BACKGROUND: Replacing fossil fuel with renewable sources such as lignocellulosic biomass is currently a promising alternative for obtaining biofuel and for fighting against the consequences of climate change. However, the recalcitrant structure of lignocellulosic biomass residues constitutes a major limitation for its widespread use in industry. The efficient hydrolysis of lignocellulosic materials requires the complementary action of multiple enzymes including xylanases and ß-xylosidases, which are responsible for cleaving exo- and endoxylan linkages, that release oligocarbohydrates that can be further processed by other enzymes. RESULTS: We have identified the endo-ß-1,4-xylanase Xyl2 from Fusarium oxysporum as a promising glycoside hydrolase family 11 enzyme for the industrial degradation of xylan. To characterize Xyl2, we have cloned the synthetic optimized gene and expressed and purified recombinant Xyl2 to homogeneity, finally obtaining 10 mg pure Xyl2 per liter of culture.
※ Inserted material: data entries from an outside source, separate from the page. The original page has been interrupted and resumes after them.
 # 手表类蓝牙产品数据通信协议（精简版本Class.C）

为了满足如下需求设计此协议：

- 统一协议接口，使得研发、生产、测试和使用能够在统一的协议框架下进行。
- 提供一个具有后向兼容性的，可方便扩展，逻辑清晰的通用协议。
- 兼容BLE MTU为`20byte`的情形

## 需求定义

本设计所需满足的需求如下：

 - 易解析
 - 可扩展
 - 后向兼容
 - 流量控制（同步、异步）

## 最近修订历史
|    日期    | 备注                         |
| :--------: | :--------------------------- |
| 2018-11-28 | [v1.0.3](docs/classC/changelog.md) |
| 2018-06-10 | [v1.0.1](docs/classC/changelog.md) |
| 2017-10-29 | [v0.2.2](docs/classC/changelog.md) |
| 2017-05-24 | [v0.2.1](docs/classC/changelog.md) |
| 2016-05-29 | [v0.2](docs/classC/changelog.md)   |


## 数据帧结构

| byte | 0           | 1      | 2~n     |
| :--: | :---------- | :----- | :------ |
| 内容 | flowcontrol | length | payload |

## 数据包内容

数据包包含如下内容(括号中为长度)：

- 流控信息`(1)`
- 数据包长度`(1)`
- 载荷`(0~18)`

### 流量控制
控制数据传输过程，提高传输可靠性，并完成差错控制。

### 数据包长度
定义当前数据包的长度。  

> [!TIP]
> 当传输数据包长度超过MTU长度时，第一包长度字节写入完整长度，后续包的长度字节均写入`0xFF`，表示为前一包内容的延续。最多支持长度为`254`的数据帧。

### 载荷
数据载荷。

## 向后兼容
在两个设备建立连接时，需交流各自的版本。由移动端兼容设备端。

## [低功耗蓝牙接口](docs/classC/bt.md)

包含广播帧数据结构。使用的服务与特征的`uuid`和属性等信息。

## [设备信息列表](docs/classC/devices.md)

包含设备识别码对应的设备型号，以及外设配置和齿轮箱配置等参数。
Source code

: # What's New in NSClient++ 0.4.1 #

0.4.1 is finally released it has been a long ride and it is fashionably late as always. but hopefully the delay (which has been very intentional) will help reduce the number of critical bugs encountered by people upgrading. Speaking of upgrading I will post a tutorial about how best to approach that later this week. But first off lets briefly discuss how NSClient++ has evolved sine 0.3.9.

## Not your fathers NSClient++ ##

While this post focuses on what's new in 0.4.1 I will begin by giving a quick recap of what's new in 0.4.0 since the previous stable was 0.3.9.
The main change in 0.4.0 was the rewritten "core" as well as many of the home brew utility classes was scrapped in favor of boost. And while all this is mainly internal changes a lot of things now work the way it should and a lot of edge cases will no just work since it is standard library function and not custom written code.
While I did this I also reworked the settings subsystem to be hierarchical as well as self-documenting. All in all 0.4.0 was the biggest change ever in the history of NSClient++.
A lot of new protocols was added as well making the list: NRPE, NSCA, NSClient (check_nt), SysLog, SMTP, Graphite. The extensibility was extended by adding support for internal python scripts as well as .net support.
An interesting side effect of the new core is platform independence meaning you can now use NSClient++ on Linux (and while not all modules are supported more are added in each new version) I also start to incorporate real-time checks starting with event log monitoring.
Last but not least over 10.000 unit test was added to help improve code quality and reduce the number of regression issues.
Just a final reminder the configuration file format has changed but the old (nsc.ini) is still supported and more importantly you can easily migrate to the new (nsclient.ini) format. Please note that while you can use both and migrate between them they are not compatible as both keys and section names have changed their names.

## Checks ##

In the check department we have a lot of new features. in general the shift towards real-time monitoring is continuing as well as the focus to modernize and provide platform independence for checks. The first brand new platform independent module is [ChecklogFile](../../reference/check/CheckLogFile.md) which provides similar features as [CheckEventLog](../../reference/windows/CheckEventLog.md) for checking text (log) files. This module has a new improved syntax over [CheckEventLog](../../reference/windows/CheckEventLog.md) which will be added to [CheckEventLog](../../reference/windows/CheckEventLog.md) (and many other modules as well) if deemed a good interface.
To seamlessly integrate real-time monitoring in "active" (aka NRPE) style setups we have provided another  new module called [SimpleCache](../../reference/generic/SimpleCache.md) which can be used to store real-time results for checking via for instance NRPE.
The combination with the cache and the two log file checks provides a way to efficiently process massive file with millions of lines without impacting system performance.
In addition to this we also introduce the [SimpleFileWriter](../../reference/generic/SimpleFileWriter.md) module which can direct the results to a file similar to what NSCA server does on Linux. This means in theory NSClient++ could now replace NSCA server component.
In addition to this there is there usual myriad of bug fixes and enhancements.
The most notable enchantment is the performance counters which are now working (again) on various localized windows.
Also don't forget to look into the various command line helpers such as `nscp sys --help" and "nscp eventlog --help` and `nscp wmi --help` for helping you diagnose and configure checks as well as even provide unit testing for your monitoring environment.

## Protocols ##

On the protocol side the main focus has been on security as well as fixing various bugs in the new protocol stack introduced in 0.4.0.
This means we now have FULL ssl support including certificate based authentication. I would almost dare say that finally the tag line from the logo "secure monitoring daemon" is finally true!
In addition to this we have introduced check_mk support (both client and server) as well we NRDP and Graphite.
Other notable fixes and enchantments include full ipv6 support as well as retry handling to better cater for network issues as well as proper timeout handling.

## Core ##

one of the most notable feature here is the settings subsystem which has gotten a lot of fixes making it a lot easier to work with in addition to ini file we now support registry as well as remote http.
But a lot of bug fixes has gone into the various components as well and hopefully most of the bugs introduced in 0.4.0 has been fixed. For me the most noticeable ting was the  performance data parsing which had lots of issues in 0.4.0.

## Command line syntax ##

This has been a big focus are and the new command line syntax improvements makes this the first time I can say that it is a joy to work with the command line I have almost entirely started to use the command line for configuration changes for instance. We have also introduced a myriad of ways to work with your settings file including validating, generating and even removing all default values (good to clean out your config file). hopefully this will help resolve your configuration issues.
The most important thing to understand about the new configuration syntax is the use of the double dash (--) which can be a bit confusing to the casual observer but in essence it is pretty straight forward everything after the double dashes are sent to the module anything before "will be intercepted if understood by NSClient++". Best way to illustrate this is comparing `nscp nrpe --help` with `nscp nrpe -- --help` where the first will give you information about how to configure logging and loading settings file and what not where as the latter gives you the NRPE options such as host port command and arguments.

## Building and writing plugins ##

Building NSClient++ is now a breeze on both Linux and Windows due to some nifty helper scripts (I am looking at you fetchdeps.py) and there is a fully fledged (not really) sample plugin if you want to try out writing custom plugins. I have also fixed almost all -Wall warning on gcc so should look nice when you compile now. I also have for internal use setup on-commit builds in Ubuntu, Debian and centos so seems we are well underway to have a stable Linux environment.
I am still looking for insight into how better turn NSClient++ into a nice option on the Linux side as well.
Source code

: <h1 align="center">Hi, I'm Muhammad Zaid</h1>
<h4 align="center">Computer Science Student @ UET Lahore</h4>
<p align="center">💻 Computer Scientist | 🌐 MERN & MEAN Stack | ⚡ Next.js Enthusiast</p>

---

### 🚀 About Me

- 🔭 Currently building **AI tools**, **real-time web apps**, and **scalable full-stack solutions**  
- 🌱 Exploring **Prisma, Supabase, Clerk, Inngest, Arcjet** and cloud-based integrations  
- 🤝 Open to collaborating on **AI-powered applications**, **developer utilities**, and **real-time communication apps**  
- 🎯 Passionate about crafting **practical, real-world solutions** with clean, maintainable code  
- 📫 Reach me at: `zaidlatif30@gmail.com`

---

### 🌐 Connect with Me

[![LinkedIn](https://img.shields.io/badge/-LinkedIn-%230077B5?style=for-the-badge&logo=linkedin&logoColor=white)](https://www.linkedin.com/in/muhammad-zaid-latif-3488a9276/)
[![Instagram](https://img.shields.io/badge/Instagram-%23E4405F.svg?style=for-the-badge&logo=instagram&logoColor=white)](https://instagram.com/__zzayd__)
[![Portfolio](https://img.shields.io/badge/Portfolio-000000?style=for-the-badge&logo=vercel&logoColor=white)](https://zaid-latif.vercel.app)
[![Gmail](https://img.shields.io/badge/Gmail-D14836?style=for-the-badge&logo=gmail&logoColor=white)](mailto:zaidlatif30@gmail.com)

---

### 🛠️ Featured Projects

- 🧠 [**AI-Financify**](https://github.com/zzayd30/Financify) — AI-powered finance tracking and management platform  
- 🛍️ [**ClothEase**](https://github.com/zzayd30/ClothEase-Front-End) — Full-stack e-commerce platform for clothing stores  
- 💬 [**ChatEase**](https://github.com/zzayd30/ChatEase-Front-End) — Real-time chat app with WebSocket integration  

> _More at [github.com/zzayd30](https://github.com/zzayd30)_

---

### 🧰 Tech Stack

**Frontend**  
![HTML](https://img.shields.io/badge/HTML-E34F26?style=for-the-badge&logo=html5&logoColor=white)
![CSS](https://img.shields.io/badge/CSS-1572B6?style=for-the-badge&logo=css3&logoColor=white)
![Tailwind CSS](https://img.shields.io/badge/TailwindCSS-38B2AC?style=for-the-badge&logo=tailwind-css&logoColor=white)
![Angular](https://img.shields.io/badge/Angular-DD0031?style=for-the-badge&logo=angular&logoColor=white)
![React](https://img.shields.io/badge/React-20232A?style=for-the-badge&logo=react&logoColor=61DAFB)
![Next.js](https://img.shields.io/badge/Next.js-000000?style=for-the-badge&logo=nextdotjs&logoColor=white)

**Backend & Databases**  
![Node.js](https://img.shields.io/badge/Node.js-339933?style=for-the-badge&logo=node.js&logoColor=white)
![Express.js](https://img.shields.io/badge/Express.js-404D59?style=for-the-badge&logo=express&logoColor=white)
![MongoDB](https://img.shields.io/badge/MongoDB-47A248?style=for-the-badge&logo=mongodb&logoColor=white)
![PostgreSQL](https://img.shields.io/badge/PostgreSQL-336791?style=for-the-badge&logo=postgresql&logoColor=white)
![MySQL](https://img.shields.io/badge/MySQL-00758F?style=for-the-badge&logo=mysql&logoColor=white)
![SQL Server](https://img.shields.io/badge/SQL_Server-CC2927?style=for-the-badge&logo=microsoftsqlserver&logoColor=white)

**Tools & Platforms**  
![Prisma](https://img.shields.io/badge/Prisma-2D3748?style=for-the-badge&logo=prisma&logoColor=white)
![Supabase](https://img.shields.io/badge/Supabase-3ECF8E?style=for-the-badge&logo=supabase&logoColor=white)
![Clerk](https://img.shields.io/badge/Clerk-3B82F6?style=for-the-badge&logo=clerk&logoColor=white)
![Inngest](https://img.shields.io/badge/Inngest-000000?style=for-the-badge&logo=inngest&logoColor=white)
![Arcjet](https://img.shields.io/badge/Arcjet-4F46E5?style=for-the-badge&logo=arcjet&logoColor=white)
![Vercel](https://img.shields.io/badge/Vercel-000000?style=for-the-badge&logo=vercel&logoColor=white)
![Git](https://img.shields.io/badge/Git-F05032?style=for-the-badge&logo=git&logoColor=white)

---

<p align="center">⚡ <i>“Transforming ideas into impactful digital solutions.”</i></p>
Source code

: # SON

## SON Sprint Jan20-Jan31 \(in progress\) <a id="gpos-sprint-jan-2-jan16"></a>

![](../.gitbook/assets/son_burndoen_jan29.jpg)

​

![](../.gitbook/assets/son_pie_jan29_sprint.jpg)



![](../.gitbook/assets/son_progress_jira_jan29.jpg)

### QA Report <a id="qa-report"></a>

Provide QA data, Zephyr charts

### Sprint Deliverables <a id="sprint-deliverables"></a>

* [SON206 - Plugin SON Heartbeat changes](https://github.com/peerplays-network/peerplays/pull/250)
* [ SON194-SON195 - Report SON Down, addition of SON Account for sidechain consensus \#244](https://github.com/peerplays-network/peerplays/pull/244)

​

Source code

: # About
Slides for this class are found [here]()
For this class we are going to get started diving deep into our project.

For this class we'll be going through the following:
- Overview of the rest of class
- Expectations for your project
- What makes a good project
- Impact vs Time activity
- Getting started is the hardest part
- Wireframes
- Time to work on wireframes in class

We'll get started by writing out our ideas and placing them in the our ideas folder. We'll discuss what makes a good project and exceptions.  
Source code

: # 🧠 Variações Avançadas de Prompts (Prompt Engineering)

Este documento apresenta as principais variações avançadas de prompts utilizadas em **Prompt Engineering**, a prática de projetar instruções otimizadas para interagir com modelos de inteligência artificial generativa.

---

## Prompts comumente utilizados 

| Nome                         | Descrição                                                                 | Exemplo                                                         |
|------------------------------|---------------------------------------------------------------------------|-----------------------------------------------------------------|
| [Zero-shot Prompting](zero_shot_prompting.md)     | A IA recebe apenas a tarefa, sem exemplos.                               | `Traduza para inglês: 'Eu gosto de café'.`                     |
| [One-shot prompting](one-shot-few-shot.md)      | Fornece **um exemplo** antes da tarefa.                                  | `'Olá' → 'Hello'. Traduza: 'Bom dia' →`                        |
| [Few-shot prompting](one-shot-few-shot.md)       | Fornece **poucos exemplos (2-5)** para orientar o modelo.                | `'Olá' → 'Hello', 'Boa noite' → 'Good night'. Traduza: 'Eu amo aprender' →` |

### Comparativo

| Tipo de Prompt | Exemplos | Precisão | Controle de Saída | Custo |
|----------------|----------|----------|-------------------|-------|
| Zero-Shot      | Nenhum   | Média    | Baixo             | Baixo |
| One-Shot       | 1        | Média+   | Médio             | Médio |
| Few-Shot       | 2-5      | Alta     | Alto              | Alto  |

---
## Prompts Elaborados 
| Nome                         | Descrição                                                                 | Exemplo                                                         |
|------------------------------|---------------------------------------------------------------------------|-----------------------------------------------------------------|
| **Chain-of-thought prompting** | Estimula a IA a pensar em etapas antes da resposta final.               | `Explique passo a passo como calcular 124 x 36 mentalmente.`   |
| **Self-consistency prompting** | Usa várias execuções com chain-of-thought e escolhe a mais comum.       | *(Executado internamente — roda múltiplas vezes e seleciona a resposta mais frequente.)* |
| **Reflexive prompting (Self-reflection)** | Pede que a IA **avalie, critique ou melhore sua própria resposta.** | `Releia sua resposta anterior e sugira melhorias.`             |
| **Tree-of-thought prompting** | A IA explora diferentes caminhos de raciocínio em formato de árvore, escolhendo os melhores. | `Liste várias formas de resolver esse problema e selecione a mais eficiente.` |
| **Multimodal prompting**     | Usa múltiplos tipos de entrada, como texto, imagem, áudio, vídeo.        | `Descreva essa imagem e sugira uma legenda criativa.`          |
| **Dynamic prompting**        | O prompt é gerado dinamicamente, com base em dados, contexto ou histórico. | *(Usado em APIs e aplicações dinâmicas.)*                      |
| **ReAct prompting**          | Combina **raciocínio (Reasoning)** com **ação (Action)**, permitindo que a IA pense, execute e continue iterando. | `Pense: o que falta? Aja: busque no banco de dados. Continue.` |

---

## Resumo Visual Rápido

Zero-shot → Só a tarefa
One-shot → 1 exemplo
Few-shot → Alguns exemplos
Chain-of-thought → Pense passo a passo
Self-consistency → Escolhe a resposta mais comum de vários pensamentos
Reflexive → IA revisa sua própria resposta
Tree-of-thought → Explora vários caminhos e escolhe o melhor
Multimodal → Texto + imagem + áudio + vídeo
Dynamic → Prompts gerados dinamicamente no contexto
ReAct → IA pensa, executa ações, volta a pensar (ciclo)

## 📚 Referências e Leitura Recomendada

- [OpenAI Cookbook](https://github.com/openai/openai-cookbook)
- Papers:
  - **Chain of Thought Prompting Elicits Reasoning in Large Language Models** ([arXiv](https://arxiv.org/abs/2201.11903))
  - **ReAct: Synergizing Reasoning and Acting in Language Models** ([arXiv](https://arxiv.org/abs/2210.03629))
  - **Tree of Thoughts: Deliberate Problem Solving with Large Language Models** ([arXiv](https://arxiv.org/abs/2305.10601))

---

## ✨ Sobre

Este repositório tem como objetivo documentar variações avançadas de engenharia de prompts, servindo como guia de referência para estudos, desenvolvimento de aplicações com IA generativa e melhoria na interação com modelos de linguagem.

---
The crystal structure of Xyl2 at 1.56 Å resolution and the structure of a methyl-xylopyranoside Xyl2 complex at 2.84 Å resolution cast a highly detailed view of the active site of the enzyme, revealing the molecular basis for the high catalytic efficiency of Xyl2. The kinetic analysis of Xyl2 demonstrates high xylanase activity and non-negligible ß-xylosidase activity under a variety of experimental conditions including alkaline pH and elevated temperature. Immobilizing Xyl2 on a variety of solid supports enhances the enzymatic properties that render Xyl2 a promising industrial biocatalyst, which, together with the detailed structural data, may establish Xyl2 as a platform for future developments of industrially relevant xylanases. CONCLUSIONS: F. oxysporum Xyl2 is a GH11 xylanase which is highly active in free form and immobilized onto a variety of solid supports in a wide pH range. Furthermore, immobilization of Xyl2 on certain supports significantly increases its thermal stability. A mechanistic rationale for Xyl2's remarkable catalytic efficiency at alkaline pH is proposed on the basis of two crystallographic structures. Together, these properties render Xyl2 an attractive biocatalyst for the sustainable industrial degradation of xylan.